Asgard-coming soon to a theater near you…

Not having Blake (or at least back ups Eric Masterson or Jake Olsen) involved as a Thor counterpart is troubling, but hopefully as more details emerge about the project, that character will be involved. This sounds like it follows pretty closely in the vein on the old Stan Lee/ Jack Kirby stories, wherein Thor started out as Kind of a douche. Just getting to see Thor interact with the whole of the Æsir is a pretty exciting proposition though, and of course that means appearances by The Warriors Three! Consider me in.

Next up, lets look at the production team for the film. Films usually succeed or fail based on the director’s vision, and no where is that more obvious than in comic book films. Look at Ang Lee’s Hulk, and you can see what happens if a director doesn’t have a connection to the material. Mark Steven Johnson used Daredevil to illustrate that you must not only love the source material, but actually have talent. Joel Schumaker, well, you get the idea. So, does Thor director Kenneth Branagh have the chops to make a great Thor film? I’m not entirely sure. Branagh is a well known name, but not because of his directorial prowess. In fact, while he has 13 movies to his credit, he hasn’t done anything close to the scale of Thor, the closest being his directorial debut, Henry V. Now, the Branagh movies that I have seen have been mostly good, I love Dead Again, and enjoyed Sleuth, and his Shakespeare movies are always excellent, but I worry about him being able to handle a big budget movie well. Still I will give it a chance, I wasn’t sure about Favreau on Iron Man and that turned out pretty well. One last note about Branagh, if he was going to play a part in this movie (which he tends to do in his films) he would be a dead ringer for ladies man extrodinaire, Fandral the Dashing, leader of The Warriors Three!

This is the man directing Thor.

Another important factor in a big movie like this is who will be handling special effects. Luckily, it seems that Thor is in good hands, with BUF Compagnie handling the bulk of the SFX work. In case you don’t know what BUF Compagnie is (and why would you, they are French) it is a great SFX company that disd some of the SFX work for films like The Dark Knight, Avatar, The Prestige, and a whole host of other movies. Thank goodness, because if theres gonna be a war in Asgard, there’s gonna need to be fire-demons and ice giants fighting Hogun the Grim , and I don’t want some dude down the street rendering them out on his basement computer.
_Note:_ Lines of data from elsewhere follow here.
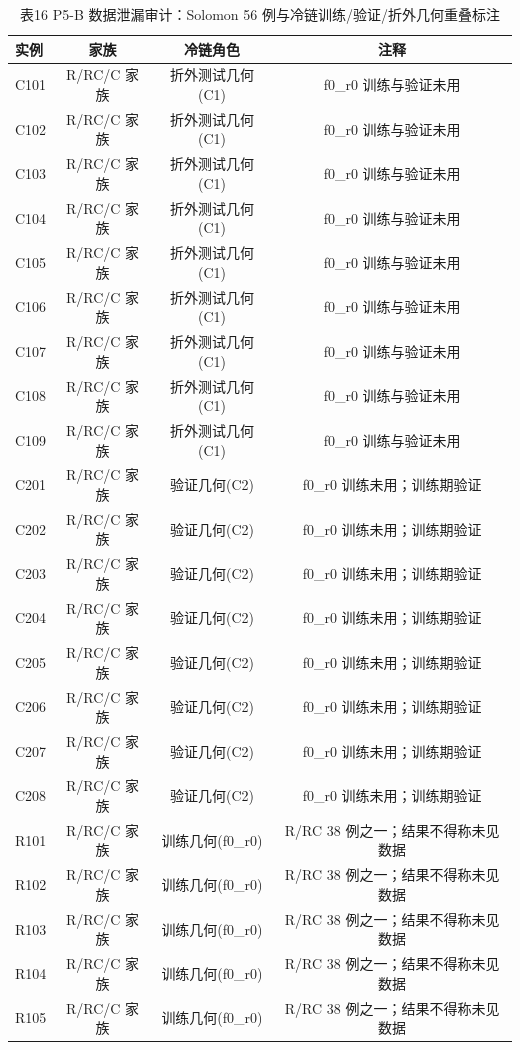 \begin{table}[htbp]
\centering
\caption{表16 P5-B 数据泄漏审计：Solomon 56 例与冷链训练/验证/折外几何重叠标注}
\label{tab:p5_16}
\begin{tabular}{lccc}
\toprule
实例 & 家族 & 冷链角色 & 注释 \\
\midrule
C101 & R/RC/C 家族 & 折外测试几何(C1) & f0_r0 训练与验证未用 \\
C102 & R/RC/C 家族 & 折外测试几何(C1) & f0_r0 训练与验证未用 \\
C103 & R/RC/C 家族 & 折外测试几何(C1) & f0_r0 训练与验证未用 \\
C104 & R/RC/C 家族 & 折外测试几何(C1) & f0_r0 训练与验证未用 \\
C105 & R/RC/C 家族 & 折外测试几何(C1) & f0_r0 训练与验证未用 \\
C106 & R/RC/C 家族 & 折外测试几何(C1) & f0_r0 训练与验证未用 \\
C107 & R/RC/C 家族 & 折外测试几何(C1) & f0_r0 训练与验证未用 \\
C108 & R/RC/C 家族 & 折外测试几何(C1) & f0_r0 训练与验证未用 \\
C109 & R/RC/C 家族 & 折外测试几何(C1) & f0_r0 训练与验证未用 \\
C201 & R/RC/C 家族 & 验证几何(C2) & f0_r0 训练未用；训练期验证 \\
C202 & R/RC/C 家族 & 验证几何(C2) & f0_r0 训练未用；训练期验证 \\
C203 & R/RC/C 家族 & 验证几何(C2) & f0_r0 训练未用；训练期验证 \\
C204 & R/RC/C 家族 & 验证几何(C2) & f0_r0 训练未用；训练期验证 \\
C205 & R/RC/C 家族 & 验证几何(C2) & f0_r0 训练未用；训练期验证 \\
C206 & R/RC/C 家族 & 验证几何(C2) & f0_r0 训练未用；训练期验证 \\
C207 & R/RC/C 家族 & 验证几何(C2) & f0_r0 训练未用；训练期验证 \\
C208 & R/RC/C 家族 & 验证几何(C2) & f0_r0 训练未用；训练期验证 \\
R101 & R/RC/C 家族 & 训练几何(f0_r0) & R/RC 38 例之一；结果不得称未见数据 \\
R102 & R/RC/C 家族 & 训练几何(f0_r0) & R/RC 38 例之一；结果不得称未见数据 \\
R103 & R/RC/C 家族 & 训练几何(f0_r0) & R/RC 38 例之一；结果不得称未见数据 \\
R104 & R/RC/C 家族 & 训练几何(f0_r0) & R/RC 38 例之一；结果不得称未见数据 \\
R105 & R/RC/C 家族 & 训练几何(f0_r0) & R/RC 38 例之一；结果不得称未见数据 \\

\end{tabular}
\end{table}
You must have mad skills to make Surtur and his fiery diaper look tough.

The last part of the production puzzle is, of course, the producers This movie is being handled by Marvel Studios, which is fine by me. They did me right with Iron Man and the latest Hulk, so I can’t complain. I will say that Marvel just signed a deal to use the facilities of  Raleigh studios for their next four projects, but I have no idea how that will affect the quality of the films.

Another important part of the movie is always the casting. Jessica Alba is hot but she is not Sue Storm, and that’s all I could think of while watching Fantastic Four. On the flip side, Robert downey Junior IS Tony Stark, and Iron Man was great because of it. So who is going to be strutting around as Thor? Chris Hemsworth. Yeah, the guy who played Kirk’s dad in the new Star Trek. I’m not entirely sold on this one, but until someone starts letting me cast movies, I can’t do much besides hope.

Maybe he’ll look bigger in the cape…

The rest of the cast that Branagh has assembled is perfect. Anthony Hopkins as Odin? Perfect! Rene Russo as Frigga? Well done! Stellan Skarsgard, Tom Hiddleston and Kat Dennings? Yes, Yes, Yes. Oh, and Natalie Portman will be starring as well, so fanboys can start drooling in anticipation. I know that you are all concerned, so I’ll tell you, The Warriors Three have been cast as well, with none other than Ray Stevenson (Punisher: War Journal, Rome) playing Volstagg the voluminous. I feel really good about the cast, even with a mostly unknown playing the part of Thor.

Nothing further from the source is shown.